Friday, October 15, 2010

Green Pieces

A little self-service here.

In addition to my mighty works of fiction and ramblings about life and its many complexities... I also keep a science blog. The purpose of it is to demystify many of the issues we face in science and nature. Most people love science when they're young and gradually become disillusioned by the jargon and the math when they go through school. But science is a wonderful realm of amazing things and I think everyone deserves to regain that love they had when they were kids.


In my blog, I cover many things - the ethics of our political decisions about the environment, current scientific research, the pure joy of watching nature at its finest... There are amusing and fascinating nature videos every Tuesday. And my current project (inspired by my new job) is an in-depth look at invasive species.

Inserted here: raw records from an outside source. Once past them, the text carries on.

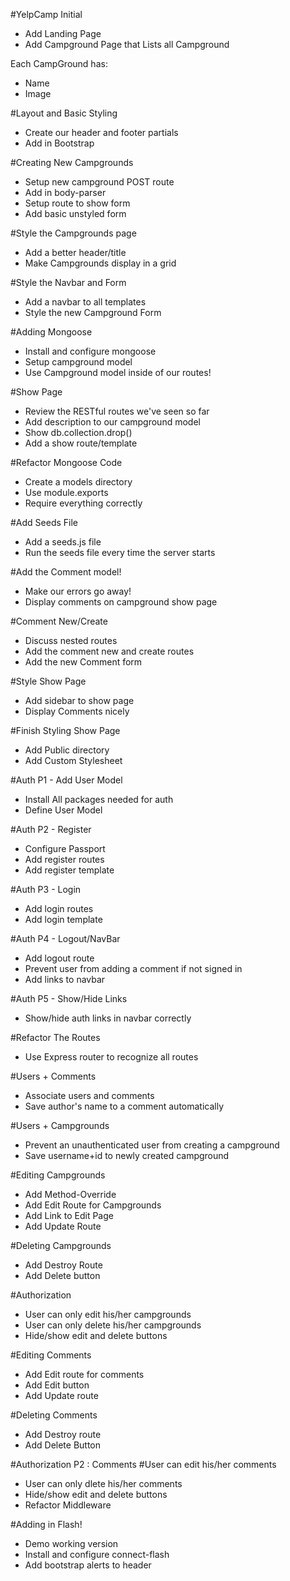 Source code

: #YelpCamp Initial

* Add Landing Page
* Add Campground Page that Lists all Campground 

Each CampGround has:
* Name
* Image



#Layout and Basic Styling
* Create our header and footer partials
* Add in Bootstrap



#Creating New Campgrounds
* Setup new campground POST route
* Add in body-parser
* Setup route to show form
* Add basic unstyled form



#Style the Campgrounds page
* Add a better header/title
* Make Campgrounds display in a grid



#Style the Navbar and Form
* Add a navbar to all templates
* Style the new Campground Form



#Adding Mongoose
* Install and configure mongoose
* Setup campground model
* Use Campground model inside of our routes!



#Show Page
* Review the RESTful routes we've seen so far
* Add description to our campground model
* Show db.collection.drop()
* Add a show route/template



#Refactor Mongoose Code
* Create a models directory
* Use module.exports
* Require everything correctly



#Add Seeds File
* Add a seeds.js file
* Run the seeds file every time the server starts



#Add the Comment model!
* Make our errors go away!
* Display comments on campground show page



#Comment New/Create
* Discuss nested routes
* Add the comment new and create routes
* Add the new Comment form



#Style Show Page
* Add sidebar to show page
* Display Comments nicely



#Finish Styling Show Page
* Add Public directory
* Add Custom Stylesheet



#Auth P1 - Add User Model
* Install All packages needed for auth
* Define User Model

#Auth P2 - Register
* Configure Passport
* Add register routes
* Add register template



#Auth P3 - Login
* Add login routes
* Add login template



#Auth P4 - Logout/NavBar
* Add logout route
* Prevent user from adding a comment if not signed in
* Add links to navbar



#Auth P5 - Show/Hide Links
* Show/hide auth links in navbar correctly



#Refactor The Routes
* Use Express router to recognize all routes



#Users + Comments
* Associate users and comments
* Save author's name to a comment automatically



#Users + Campgrounds
* Prevent an unauthenticated user from creating a campground
* Save username+id to newly created campground



#Editing Campgrounds
* Add Method-Override
* Add Edit Route for Campgrounds
* Add Link to Edit Page
* Add Update Route



#Deleting Campgrounds
* Add Destroy Route
* Add Delete button



#Authorization
* User can only edit his/her campgrounds 
* User can only delete his/her campgrounds
* Hide/show edit and delete buttons



#Editing Comments
* Add Edit route for comments
* Add Edit button
* Add Update route



#Deleting Comments
* Add Destroy route
* Add Delete Button



#Authorization P2 : Comments
#User can edit his/her comments
* User can only dlete his/her comments
* Hide/show edit and delete buttons
* Refactor Middleware



#Adding in Flash!
* Demo working version
* Install and configure connect-flash
* Add bootstrap alerts to header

The blog can be found here: Green Pieces For Everyone

Thursday, October 14, 2010

Connected

I seem to go through these periods of wanting to be in touch with everyone and everything alternating with periods where I withdraw from most of the world and put myself out there in very limited ways. Right now I'm going through a phase of sort of loving my social networks (both real and internety).

November is going to be the beginning of a brand new chapter in my life. Having my own apartment and a serious job outside of university studies is probably exciting for anyone - but I have never taken the time to imagine this sort of life for myself. I clearly remember as a child picturing my life as a teenager, wondering about high school and boys and what sorts of classes I would take. As a teenager, I dreamed of college. I longed for it. I laid out various dreams in the shape of different majors and settings and friend groups. But as a university student, I don't think I did much imagining for my own life. It was all about getting to the next class. The next semester. The next dorm. Part of that was because I stuck myself in a long distance relationship and pinned all of my hopes for the future on being with this person - even though I think I always knew that it couldn't work out that way.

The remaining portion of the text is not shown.